The August 23rd 2018, was the first day of the Beyond The Gates. Bergen, in Norway, was packed with events, and stuff running around music and metal. Hours before the Gates beyond would open, Season of Mist set up a listening session of the new VREID album, “Lifehunger”, at the famous Garage Rock Pub in the center of the city. A little before the schedule time, the label kidnapped me, my photographer and Jarle “Hváll” Kvåle, bass player and composer of the band, and pushed us downstairs, in the empty venue in the pub’s underground. We had beers, sofas and plenty of space. We didn’t mind being kidnapped… not at all! But having a limited time, as Hváll would attend the listening session of the music he’d written… we had to go quickly to the core. We had to talk about the new album, out at the end of September… and luckly I could have two spins of it right one hour before the meeting: while I was talking to Hváll, I could still feel the vibes of the new beast! (CLICCA QUI PER VERSIONE IN ITALIANO)
MH: The previous “Sólverv” had longer songs, and on my review (here) back then I wrote it was somehow a return to Windir roots….
Hváll: Yes.
MH: This one, the new one… it’s so powerful, in your face, you kind of had another twist to your style.
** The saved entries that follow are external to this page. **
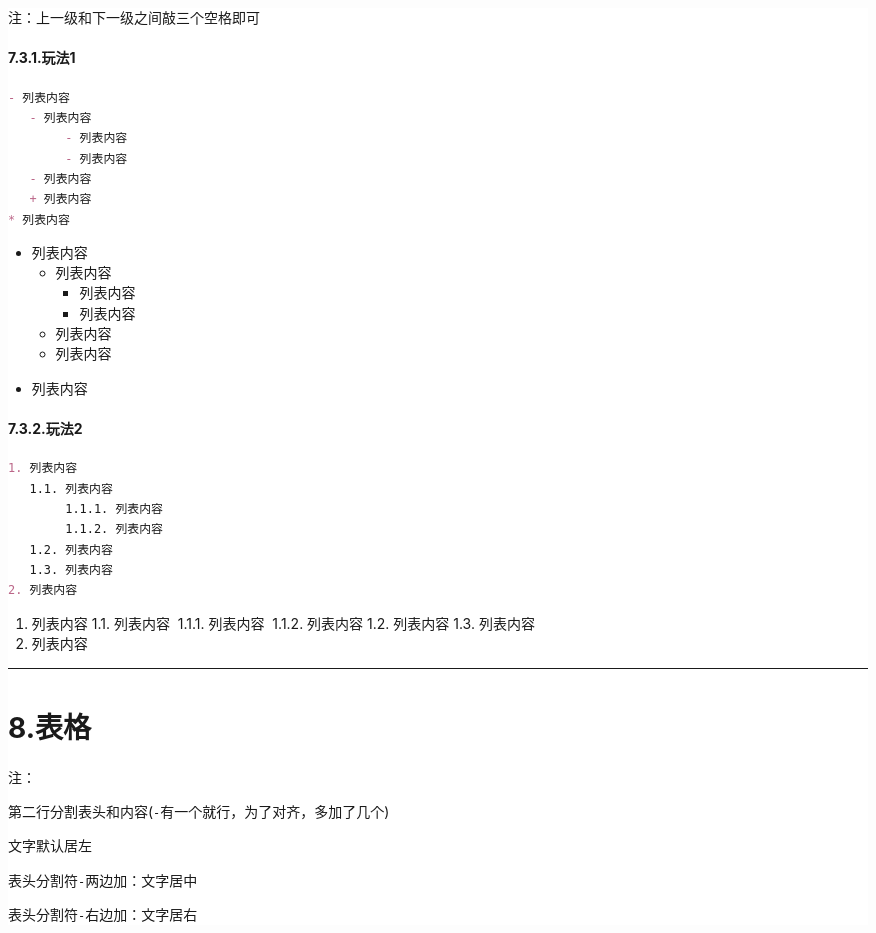 注：上一级和下一级之间敲三个空格即可

#### 7.3.1.玩法1

```markdown
- 列表内容
   - 列表内容
        - 列表内容
        - 列表内容
   - 列表内容
   + 列表内容
* 列表内容
```

- 列表内容
   - 列表内容
        - 列表内容
        - 列表内容
   - 列表内容
   + 列表内容
* 列表内容

#### 7.3.2.玩法2
```markdown
1. 列表内容
   1.1. 列表内容
        1.1.1. 列表内容
        1.1.2. 列表内容
   1.2. 列表内容
   1.3. 列表内容
2. 列表内容
```

1. 列表内容
   1.1. 列表内容
   ​     1.1.1. 列表内容
   ​     1.1.2. 列表内容
   1.2. 列表内容
   1.3. 列表内容
2. 列表内容

---

# 8.表格

注：

第二行分割表头和内容(`-`有一个就行，为了对齐，多加了几个)

文字默认居左

表头分割符`-`两边加：文字居中

表头分割符`-`右边加：文字居右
Hváll: mmh… I agree in a certain way with “Sólverv” that… When I wrote that album I spent a lot of time in my cabin back in Sogndal, where I grow up, so I am pretty sure that inspired me in many ways, and also we did a 20 years celebration of all our band, I spend a lot of time digging back out catalog. And notice that kind of color of the music and lyrics. With the new album we’ve taken a longer break; it’s been 3 years, not a long break between the albums, but for Vreid it’s a long time, we used to have one or two years for every new album… and with this it came a lot of new inspiration, and we changed our booking agency, changed our label, changed our studio, we changed the designer, I just wanted to strip away from the safetyness, you know, and kind of ask ‘where are we at now?’. Not having any guide like you have to do this or wanna do this, or you should do this…
MH: Like a reset!
Hváll: So, we asked where do we go from here now… but many things are rooted in our history and what we do, as we are not a different band, but I think it’s give us some freshness that we wouldn’t have gotten without doing all these things.
MH: This one comes straight from the listening I had today. Well, the label says it’s ‘black’n’roll’, but I disagree. I just listened to it two time in a row, half a hour ago… so I am pretty fresh with it.
Hváll: Yeah!
MH: And well… it’s to me black metal, heavy metal … there is even a song with a riff and a solo that are quite heavy metal, and it’s rock’n’roll. But these three entities are not a mix creating ‘new’ stuff such as the black’n’roll thing, they are rather put together in a compatible way, one by the other. This is what I felt.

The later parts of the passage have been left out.